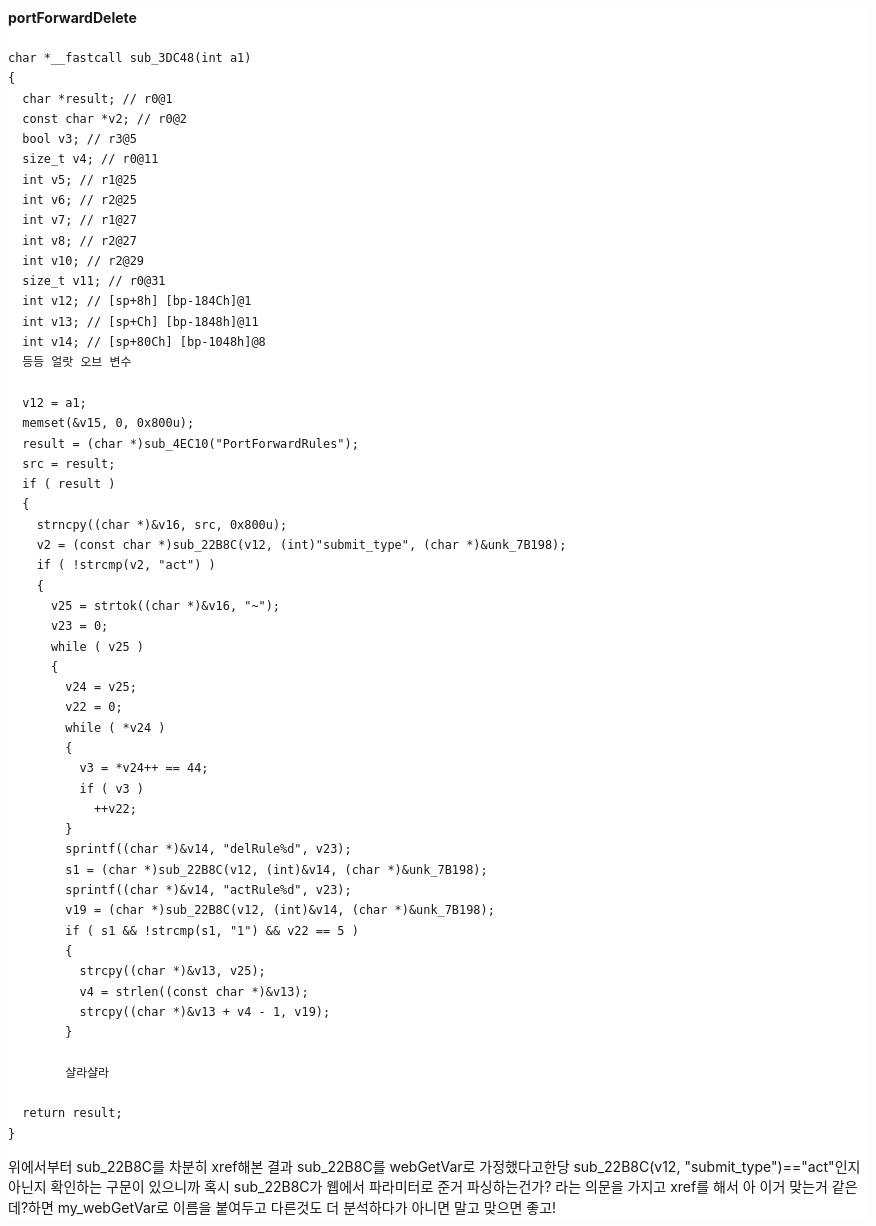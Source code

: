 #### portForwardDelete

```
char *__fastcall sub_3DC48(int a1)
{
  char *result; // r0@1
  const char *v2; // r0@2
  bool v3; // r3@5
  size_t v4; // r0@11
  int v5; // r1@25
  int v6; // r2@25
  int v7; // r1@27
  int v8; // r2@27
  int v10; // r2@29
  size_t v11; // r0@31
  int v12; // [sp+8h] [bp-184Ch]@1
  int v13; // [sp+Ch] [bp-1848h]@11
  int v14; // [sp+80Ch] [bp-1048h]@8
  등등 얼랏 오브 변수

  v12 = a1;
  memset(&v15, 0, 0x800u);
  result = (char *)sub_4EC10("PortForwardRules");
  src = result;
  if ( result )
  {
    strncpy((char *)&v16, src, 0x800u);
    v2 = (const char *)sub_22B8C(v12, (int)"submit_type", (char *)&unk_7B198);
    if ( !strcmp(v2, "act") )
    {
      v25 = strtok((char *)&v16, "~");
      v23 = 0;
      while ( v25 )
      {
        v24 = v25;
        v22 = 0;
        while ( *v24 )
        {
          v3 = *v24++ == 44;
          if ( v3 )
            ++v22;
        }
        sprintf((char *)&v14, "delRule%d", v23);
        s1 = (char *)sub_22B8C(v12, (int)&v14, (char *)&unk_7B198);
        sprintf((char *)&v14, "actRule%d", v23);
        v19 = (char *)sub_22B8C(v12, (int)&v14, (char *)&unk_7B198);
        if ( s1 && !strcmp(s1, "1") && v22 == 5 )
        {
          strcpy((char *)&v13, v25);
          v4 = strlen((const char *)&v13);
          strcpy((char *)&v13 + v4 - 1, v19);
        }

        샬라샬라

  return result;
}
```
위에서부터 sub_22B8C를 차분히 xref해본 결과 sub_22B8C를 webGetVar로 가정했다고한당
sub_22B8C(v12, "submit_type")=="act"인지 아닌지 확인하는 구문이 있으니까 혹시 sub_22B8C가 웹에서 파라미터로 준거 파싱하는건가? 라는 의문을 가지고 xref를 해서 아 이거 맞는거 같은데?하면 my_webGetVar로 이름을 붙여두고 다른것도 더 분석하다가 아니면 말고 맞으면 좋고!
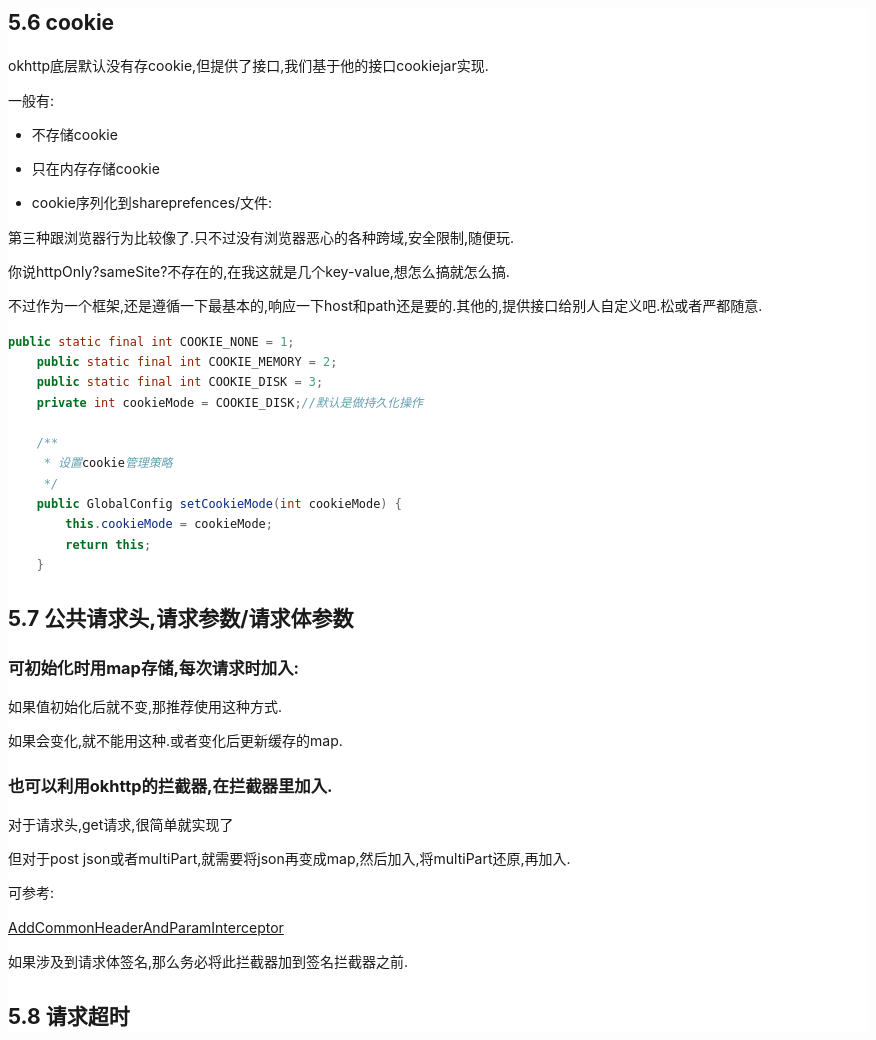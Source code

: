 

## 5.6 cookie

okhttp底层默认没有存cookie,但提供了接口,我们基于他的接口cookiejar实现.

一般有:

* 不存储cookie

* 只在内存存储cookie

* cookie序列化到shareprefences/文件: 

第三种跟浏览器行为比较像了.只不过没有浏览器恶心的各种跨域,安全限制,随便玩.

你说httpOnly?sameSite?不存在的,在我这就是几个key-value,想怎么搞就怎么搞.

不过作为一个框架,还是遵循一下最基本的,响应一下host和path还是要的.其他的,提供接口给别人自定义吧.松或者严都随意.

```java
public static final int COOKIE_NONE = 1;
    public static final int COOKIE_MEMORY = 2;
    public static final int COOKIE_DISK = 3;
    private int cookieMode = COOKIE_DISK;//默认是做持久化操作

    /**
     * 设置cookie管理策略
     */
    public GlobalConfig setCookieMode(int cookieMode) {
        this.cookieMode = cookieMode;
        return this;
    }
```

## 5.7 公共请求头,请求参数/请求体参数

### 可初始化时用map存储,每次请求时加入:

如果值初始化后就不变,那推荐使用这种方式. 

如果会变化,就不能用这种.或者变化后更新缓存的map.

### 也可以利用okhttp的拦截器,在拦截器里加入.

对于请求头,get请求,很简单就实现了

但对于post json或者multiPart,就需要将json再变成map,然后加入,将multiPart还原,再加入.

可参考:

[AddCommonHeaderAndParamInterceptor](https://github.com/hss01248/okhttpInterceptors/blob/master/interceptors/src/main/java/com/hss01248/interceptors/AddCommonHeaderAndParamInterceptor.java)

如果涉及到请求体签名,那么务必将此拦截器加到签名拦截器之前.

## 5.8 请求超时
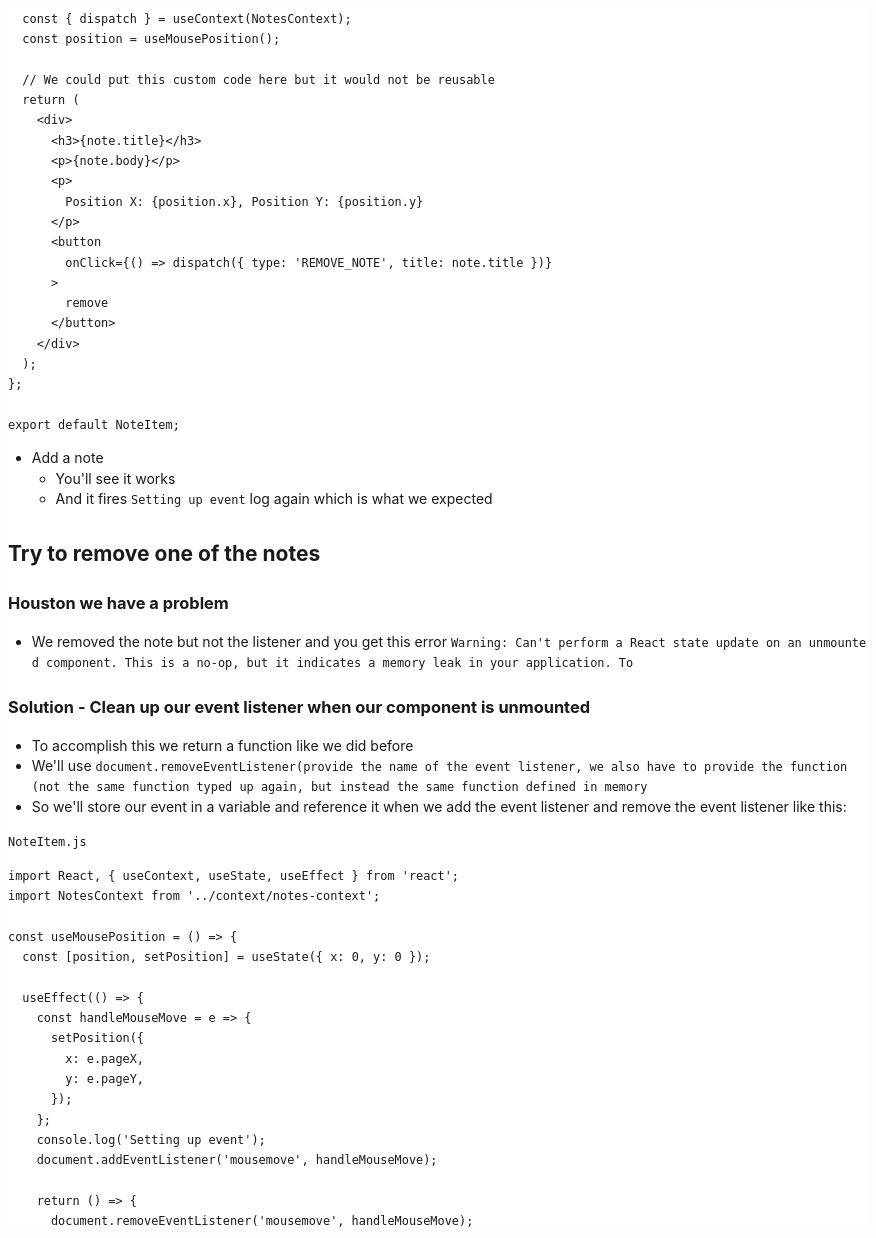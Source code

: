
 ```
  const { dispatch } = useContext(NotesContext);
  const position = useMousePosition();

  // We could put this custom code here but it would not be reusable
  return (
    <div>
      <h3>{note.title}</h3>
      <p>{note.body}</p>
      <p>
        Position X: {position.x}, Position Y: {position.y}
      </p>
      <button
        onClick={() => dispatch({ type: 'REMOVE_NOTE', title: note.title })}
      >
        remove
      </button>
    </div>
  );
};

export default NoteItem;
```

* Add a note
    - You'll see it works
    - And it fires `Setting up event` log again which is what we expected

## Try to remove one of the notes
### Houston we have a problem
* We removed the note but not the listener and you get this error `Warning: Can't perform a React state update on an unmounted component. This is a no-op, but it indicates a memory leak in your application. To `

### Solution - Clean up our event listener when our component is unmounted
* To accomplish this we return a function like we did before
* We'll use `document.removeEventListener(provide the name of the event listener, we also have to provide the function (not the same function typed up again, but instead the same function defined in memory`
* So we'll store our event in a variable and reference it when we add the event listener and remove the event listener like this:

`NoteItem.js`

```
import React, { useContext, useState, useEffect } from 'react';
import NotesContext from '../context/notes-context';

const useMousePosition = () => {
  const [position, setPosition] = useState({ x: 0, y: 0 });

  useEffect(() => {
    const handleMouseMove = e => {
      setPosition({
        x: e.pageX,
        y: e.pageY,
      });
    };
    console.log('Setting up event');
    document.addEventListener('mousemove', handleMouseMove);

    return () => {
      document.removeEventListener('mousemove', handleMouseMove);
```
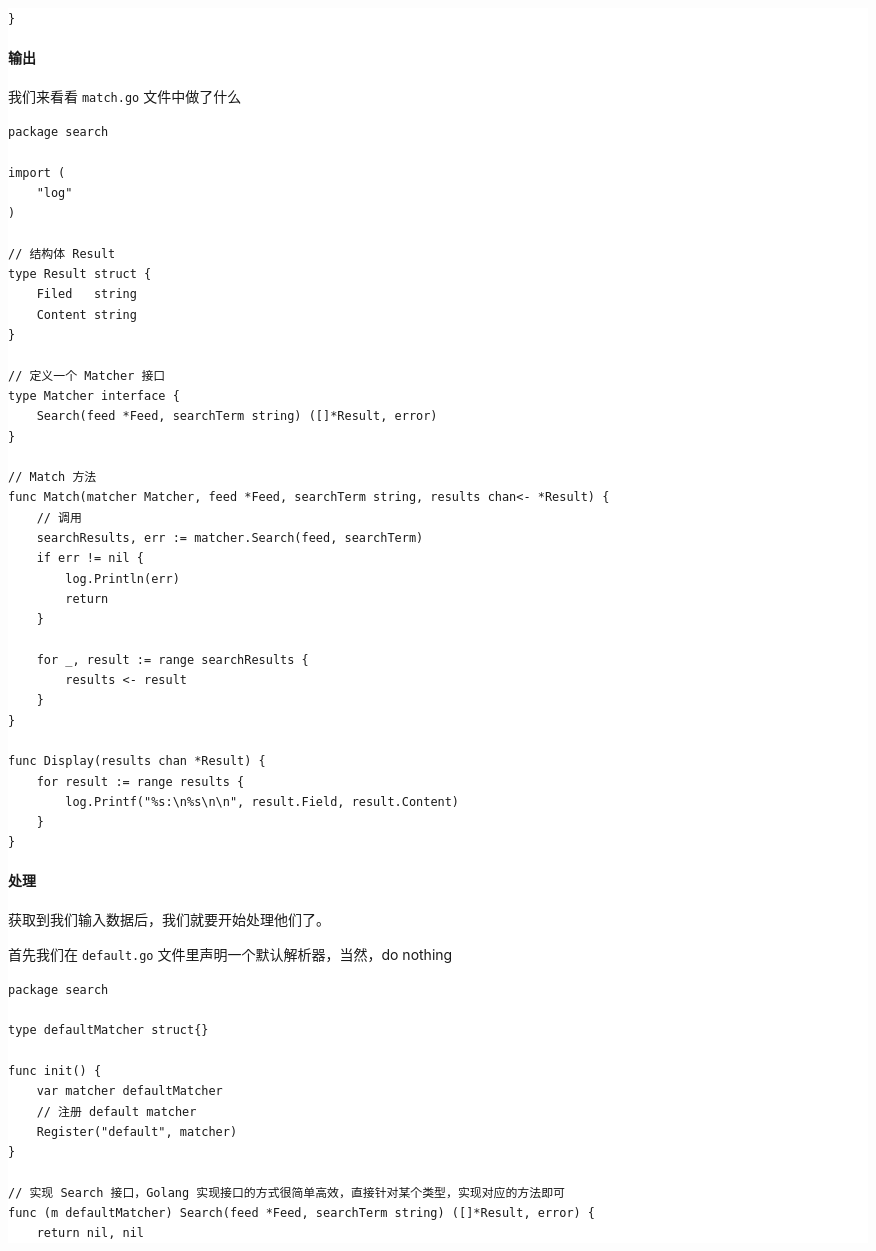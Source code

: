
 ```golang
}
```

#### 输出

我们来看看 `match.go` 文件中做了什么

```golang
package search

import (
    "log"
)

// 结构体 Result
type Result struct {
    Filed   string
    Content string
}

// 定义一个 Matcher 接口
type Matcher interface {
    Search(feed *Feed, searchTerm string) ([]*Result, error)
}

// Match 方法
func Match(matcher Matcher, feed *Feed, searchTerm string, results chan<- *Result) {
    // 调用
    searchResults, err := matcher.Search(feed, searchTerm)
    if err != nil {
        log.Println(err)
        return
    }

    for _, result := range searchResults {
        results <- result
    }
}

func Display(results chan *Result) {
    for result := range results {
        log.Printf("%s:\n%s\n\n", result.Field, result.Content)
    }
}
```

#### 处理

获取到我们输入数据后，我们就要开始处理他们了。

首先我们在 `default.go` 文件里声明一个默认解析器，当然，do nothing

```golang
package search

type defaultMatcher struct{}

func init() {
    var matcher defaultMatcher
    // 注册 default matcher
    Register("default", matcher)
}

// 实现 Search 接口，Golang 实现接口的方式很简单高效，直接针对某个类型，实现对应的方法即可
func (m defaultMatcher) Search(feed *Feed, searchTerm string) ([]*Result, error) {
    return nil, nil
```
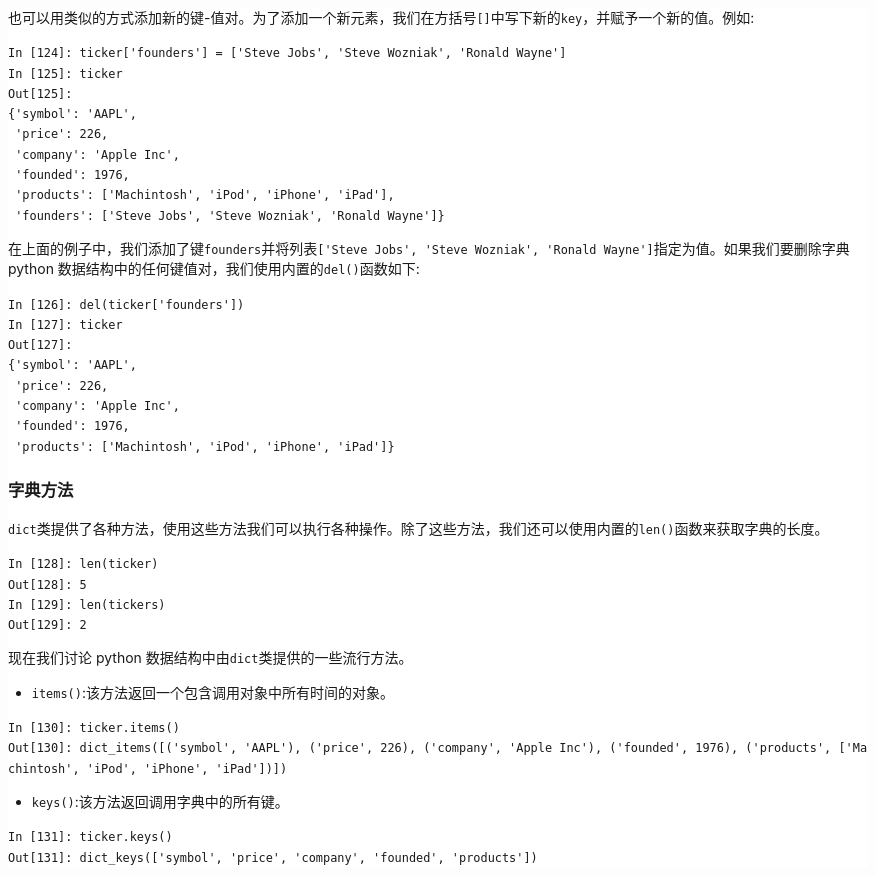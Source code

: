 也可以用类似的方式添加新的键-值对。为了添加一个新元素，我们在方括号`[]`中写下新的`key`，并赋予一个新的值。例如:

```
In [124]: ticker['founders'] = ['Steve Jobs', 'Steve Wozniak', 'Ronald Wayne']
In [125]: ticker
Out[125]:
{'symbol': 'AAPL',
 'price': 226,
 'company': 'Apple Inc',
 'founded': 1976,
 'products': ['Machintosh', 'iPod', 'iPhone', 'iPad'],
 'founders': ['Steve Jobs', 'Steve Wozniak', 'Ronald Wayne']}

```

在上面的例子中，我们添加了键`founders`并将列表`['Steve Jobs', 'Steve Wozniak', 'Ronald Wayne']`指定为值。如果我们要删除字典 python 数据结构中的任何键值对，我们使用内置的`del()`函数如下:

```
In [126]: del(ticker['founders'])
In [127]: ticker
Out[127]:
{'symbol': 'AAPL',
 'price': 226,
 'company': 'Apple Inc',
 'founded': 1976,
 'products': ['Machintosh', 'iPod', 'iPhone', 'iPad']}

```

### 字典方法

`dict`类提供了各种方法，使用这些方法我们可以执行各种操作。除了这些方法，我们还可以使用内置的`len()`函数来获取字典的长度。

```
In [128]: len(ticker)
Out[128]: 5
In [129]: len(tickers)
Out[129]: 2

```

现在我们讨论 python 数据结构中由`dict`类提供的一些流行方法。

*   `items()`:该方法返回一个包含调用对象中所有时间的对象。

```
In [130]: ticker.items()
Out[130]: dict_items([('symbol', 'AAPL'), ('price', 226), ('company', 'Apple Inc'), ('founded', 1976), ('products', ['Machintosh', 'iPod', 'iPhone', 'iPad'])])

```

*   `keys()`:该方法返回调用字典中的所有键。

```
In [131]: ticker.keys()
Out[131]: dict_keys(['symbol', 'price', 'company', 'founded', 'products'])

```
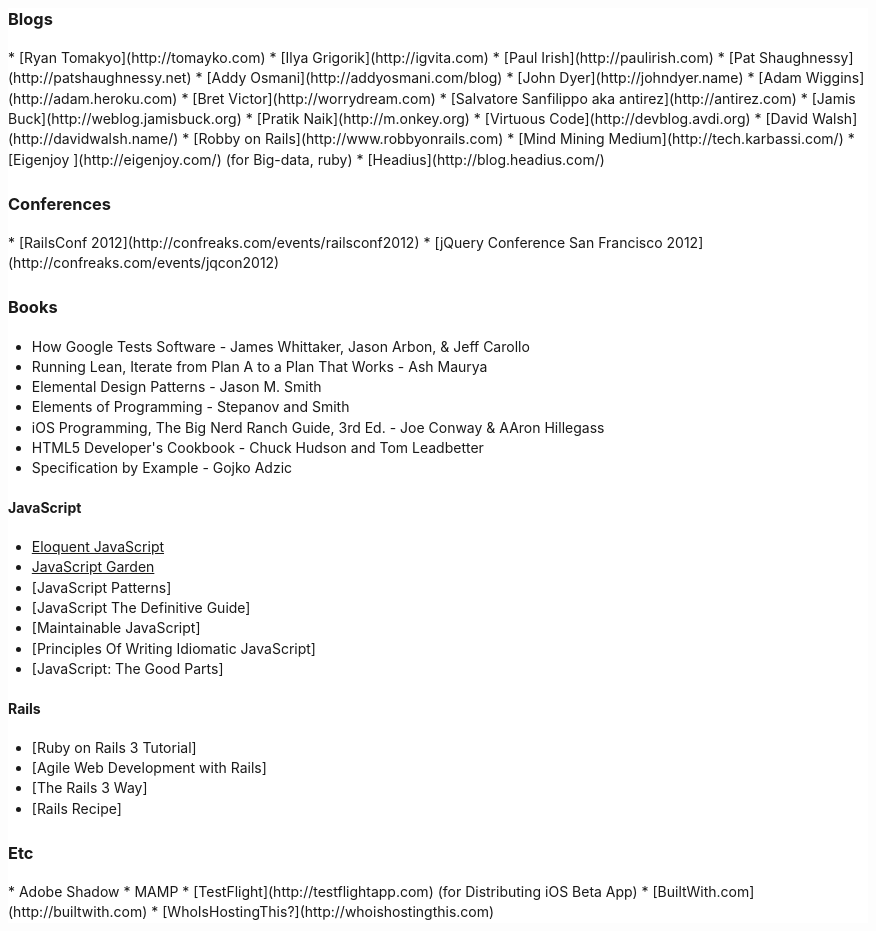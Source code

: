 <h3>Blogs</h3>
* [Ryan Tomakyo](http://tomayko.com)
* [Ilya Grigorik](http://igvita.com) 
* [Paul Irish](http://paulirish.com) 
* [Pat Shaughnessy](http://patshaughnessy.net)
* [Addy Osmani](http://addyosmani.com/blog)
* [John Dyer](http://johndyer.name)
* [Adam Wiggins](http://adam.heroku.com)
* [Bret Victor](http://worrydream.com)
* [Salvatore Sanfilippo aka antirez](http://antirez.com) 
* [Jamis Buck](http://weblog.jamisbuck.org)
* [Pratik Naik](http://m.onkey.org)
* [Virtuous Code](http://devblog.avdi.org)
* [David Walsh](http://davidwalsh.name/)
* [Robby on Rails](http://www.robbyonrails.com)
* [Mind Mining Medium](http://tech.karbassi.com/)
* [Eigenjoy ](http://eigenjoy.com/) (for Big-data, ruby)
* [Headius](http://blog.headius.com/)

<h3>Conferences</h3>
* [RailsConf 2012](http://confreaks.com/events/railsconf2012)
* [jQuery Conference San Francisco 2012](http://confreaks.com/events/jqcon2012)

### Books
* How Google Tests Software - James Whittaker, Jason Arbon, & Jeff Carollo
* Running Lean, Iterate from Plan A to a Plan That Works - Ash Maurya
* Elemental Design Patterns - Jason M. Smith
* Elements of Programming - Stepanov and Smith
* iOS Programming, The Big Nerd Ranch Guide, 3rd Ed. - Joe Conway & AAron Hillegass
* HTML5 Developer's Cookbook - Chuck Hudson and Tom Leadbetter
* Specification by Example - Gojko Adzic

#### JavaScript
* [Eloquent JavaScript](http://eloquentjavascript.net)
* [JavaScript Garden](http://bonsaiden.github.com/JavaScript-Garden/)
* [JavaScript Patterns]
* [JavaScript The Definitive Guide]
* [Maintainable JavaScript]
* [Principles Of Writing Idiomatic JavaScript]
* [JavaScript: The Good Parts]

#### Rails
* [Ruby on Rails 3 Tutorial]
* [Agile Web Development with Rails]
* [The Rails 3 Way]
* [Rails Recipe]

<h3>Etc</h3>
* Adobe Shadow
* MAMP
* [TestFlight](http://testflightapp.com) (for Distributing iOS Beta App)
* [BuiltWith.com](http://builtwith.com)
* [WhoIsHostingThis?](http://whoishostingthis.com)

• [What to work on] Exactly and in full, write out the lines from the one containing "iOS Beta App)" through the end of the listing.

• [Output below]
* [TestFlight](http://testflightapp.com) (for Distributing iOS Beta App)
* [BuiltWith.com](http://builtwith.com)
* [WhoIsHostingThis?](http://whoishostingthis.com)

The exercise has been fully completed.